Work to complete: Reproduce each record in the listing below exactly as written.

Records for the task:
>>>>>
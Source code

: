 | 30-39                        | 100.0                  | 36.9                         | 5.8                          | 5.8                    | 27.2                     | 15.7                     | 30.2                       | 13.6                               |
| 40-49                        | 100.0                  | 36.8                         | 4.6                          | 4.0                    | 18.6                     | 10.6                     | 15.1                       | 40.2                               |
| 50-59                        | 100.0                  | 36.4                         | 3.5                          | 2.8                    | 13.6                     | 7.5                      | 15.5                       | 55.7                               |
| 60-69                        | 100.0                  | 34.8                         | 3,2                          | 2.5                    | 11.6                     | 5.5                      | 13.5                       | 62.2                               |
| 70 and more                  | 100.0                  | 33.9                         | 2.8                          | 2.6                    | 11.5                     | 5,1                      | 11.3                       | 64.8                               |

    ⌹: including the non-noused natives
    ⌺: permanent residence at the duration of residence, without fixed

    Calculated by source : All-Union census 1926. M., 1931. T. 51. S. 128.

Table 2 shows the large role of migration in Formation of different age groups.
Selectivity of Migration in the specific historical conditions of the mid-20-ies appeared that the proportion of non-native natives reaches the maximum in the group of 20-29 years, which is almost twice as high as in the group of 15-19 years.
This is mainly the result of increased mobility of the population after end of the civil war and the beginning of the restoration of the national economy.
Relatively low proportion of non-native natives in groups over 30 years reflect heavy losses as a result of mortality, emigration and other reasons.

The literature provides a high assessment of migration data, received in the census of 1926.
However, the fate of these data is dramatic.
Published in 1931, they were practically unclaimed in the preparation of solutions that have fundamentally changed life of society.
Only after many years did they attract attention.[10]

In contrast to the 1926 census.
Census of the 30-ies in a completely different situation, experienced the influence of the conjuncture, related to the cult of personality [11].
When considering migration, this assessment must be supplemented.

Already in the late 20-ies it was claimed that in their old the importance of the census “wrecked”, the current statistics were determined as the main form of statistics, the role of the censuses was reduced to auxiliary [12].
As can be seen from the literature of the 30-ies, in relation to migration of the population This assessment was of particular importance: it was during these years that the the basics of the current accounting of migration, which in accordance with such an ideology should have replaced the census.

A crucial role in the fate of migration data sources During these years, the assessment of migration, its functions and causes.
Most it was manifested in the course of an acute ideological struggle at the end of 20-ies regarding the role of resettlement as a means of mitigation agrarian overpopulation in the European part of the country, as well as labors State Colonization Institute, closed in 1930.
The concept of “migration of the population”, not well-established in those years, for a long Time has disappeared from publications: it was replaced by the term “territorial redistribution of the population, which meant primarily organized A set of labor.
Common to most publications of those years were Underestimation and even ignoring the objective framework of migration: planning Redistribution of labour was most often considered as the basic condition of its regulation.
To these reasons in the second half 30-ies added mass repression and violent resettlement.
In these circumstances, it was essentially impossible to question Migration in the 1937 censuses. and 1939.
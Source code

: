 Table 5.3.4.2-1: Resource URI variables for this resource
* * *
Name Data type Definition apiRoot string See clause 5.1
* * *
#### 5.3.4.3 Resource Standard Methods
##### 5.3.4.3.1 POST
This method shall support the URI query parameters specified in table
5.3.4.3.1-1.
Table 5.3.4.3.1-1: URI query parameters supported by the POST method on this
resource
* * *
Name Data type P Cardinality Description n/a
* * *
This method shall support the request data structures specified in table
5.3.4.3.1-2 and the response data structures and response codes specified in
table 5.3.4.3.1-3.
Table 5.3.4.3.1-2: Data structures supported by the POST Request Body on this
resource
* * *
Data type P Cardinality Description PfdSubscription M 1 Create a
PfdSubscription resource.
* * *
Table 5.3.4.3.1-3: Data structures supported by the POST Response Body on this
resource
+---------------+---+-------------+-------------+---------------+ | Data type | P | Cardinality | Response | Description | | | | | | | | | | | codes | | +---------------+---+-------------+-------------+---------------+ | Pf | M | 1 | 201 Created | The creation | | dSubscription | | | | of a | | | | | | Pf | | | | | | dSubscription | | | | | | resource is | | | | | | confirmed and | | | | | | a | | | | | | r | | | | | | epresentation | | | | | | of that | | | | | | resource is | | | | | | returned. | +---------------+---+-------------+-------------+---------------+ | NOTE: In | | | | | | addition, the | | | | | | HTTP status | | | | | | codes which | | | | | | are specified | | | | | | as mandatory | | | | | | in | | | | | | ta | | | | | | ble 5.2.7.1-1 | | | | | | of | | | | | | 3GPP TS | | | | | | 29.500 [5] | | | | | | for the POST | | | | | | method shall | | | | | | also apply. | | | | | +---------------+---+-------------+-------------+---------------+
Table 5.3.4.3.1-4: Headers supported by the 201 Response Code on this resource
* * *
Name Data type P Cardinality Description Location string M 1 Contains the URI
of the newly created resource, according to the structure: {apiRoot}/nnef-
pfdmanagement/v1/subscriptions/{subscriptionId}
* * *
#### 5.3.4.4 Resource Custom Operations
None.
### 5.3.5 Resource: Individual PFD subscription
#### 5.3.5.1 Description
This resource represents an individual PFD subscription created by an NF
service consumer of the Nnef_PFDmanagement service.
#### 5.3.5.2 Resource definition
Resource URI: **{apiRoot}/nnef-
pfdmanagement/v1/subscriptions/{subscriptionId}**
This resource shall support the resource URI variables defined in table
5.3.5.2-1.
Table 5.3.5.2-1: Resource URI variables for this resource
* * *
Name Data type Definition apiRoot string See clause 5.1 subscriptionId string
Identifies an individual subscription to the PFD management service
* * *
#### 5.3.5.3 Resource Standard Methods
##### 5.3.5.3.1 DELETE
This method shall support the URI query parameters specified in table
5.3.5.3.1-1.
<<<<<
Task output:
Source code

: | 30-39                        | 100.0                  | 36.9                         | 5.8                          | 5.8                    | 27.2                     | 15.7                     | 30.2                       | 13.6                               |
| 40-49                        | 100.0                  | 36.8                         | 4.6                          | 4.0                    | 18.6                     | 10.6                     | 15.1                       | 40.2                               |
| 50-59                        | 100.0                  | 36.4                         | 3.5                          | 2.8                    | 13.6                     | 7.5                      | 15.5                       | 55.7                               |
| 60-69                        | 100.0                  | 34.8                         | 3,2                          | 2.5                    | 11.6                     | 5.5                      | 13.5                       | 62.2                               |
| 70 and more                  | 100.0                  | 33.9                         | 2.8                          | 2.6                    | 11.5                     | 5,1                      | 11.3                       | 64.8                               |

    ⌹: including the non-noused natives
    ⌺: permanent residence at the duration of residence, without fixed

    Calculated by source : All-Union census 1926. M., 1931. T. 51. S. 128.

Table 2 shows the large role of migration in Formation of different age groups.
Selectivity of Migration in the specific historical conditions of the mid-20-ies appeared that the proportion of non-native natives reaches the maximum in the group of 20-29 years, which is almost twice as high as in the group of 15-19 years.
This is mainly the result of increased mobility of the population after end of the civil war and the beginning of the restoration of the national economy.
Relatively low proportion of non-native natives in groups over 30 years reflect heavy losses as a result of mortality, emigration and other reasons.

The literature provides a high assessment of migration data, received in the census of 1926.
However, the fate of these data is dramatic.
Published in 1931, they were practically unclaimed in the preparation of solutions that have fundamentally changed life of society.
Only after many years did they attract attention.[10]

In contrast to the 1926 census.
Census of the 30-ies in a completely different situation, experienced the influence of the conjuncture, related to the cult of personality [11].
When considering migration, this assessment must be supplemented.

Already in the late 20-ies it was claimed that in their old the importance of the census “wrecked”, the current statistics were determined as the main form of statistics, the role of the censuses was reduced to auxiliary [12].
As can be seen from the literature of the 30-ies, in relation to migration of the population This assessment was of particular importance: it was during these years that the the basics of the current accounting of migration, which in accordance with such an ideology should have replaced the census.

A crucial role in the fate of migration data sources During these years, the assessment of migration, its functions and causes.
Most it was manifested in the course of an acute ideological struggle at the end of 20-ies regarding the role of resettlement as a means of mitigation agrarian overpopulation in the European part of the country, as well as labors State Colonization Institute, closed in 1930.
The concept of “migration of the population”, not well-established in those years, for a long Time has disappeared from publications: it was replaced by the term “territorial redistribution of the population, which meant primarily organized A set of labor.
Common to most publications of those years were Underestimation and even ignoring the objective framework of migration: planning Redistribution of labour was most often considered as the basic condition of its regulation.
To these reasons in the second half 30-ies added mass repression and violent resettlement.
In these circumstances, it was essentially impossible to question Migration in the 1937 censuses. and 1939.
Source code

: Table 5.3.4.2-1: Resource URI variables for this resource
* * *
Name Data type Definition apiRoot string See clause 5.1
* * *
#### 5.3.4.3 Resource Standard Methods
##### 5.3.4.3.1 POST
This method shall support the URI query parameters specified in table
5.3.4.3.1-1.
Table 5.3.4.3.1-1: URI query parameters supported by the POST method on this
resource
* * *
Name Data type P Cardinality Description n/a
* * *
This method shall support the request data structures specified in table
5.3.4.3.1-2 and the response data structures and response codes specified in
table 5.3.4.3.1-3.
Table 5.3.4.3.1-2: Data structures supported by the POST Request Body on this
resource
* * *
Data type P Cardinality Description PfdSubscription M 1 Create a
PfdSubscription resource.
* * *
Table 5.3.4.3.1-3: Data structures supported by the POST Response Body on this
resource
+---------------+---+-------------+-------------+---------------+ | Data type | P | Cardinality | Response | Description | | | | | | | | | | | codes | | +---------------+---+-------------+-------------+---------------+ | Pf | M | 1 | 201 Created | The creation | | dSubscription | | | | of a | | | | | | Pf | | | | | | dSubscription | | | | | | resource is | | | | | | confirmed and | | | | | | a | | | | | | r | | | | | | epresentation | | | | | | of that | | | | | | resource is | | | | | | returned. | +---------------+---+-------------+-------------+---------------+ | NOTE: In | | | | | | addition, the | | | | | | HTTP status | | | | | | codes which | | | | | | are specified | | | | | | as mandatory | | | | | | in | | | | | | ta | | | | | | ble 5.2.7.1-1 | | | | | | of | | | | | | 3GPP TS | | | | | | 29.500 [5] | | | | | | for the POST | | | | | | method shall | | | | | | also apply. | | | | | +---------------+---+-------------+-------------+---------------+
Table 5.3.4.3.1-4: Headers supported by the 201 Response Code on this resource
* * *
Name Data type P Cardinality Description Location string M 1 Contains the URI
of the newly created resource, according to the structure: {apiRoot}/nnef-
pfdmanagement/v1/subscriptions/{subscriptionId}
* * *
#### 5.3.4.4 Resource Custom Operations
None.
### 5.3.5 Resource: Individual PFD subscription
#### 5.3.5.1 Description
This resource represents an individual PFD subscription created by an NF
service consumer of the Nnef_PFDmanagement service.
#### 5.3.5.2 Resource definition
Resource URI: **{apiRoot}/nnef-
pfdmanagement/v1/subscriptions/{subscriptionId}**
This resource shall support the resource URI variables defined in table
5.3.5.2-1.
Table 5.3.5.2-1: Resource URI variables for this resource
* * *
Name Data type Definition apiRoot string See clause 5.1 subscriptionId string
Identifies an individual subscription to the PFD management service
* * *
#### 5.3.5.3 Resource Standard Methods
##### 5.3.5.3.1 DELETE
This method shall support the URI query parameters specified in table
5.3.5.3.1-1.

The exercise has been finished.